Data to use:
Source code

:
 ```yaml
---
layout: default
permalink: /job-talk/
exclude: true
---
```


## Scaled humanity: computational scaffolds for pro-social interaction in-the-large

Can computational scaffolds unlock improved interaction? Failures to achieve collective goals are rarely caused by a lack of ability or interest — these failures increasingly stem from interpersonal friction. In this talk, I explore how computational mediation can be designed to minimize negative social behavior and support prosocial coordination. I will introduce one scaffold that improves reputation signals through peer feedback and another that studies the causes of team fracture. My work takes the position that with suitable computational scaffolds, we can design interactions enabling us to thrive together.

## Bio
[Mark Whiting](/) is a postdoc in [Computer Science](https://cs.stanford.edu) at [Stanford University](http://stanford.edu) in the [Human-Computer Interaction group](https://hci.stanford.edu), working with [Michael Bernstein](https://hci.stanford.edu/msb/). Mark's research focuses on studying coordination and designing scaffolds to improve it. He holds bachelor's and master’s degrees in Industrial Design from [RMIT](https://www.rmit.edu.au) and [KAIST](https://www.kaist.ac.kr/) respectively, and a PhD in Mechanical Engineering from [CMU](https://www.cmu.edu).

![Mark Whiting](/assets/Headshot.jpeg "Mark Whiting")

Your objective:
Begin at the first line of the records above and restate each line word for word, stopping after the line with "## Scaled humanity: computational".

The completed task:
Source code

:
 ```yaml
---
layout: default
permalink: /job-talk/
exclude: true
---
```


## Scaled humanity: computational scaffolds for pro-social interaction in-the-large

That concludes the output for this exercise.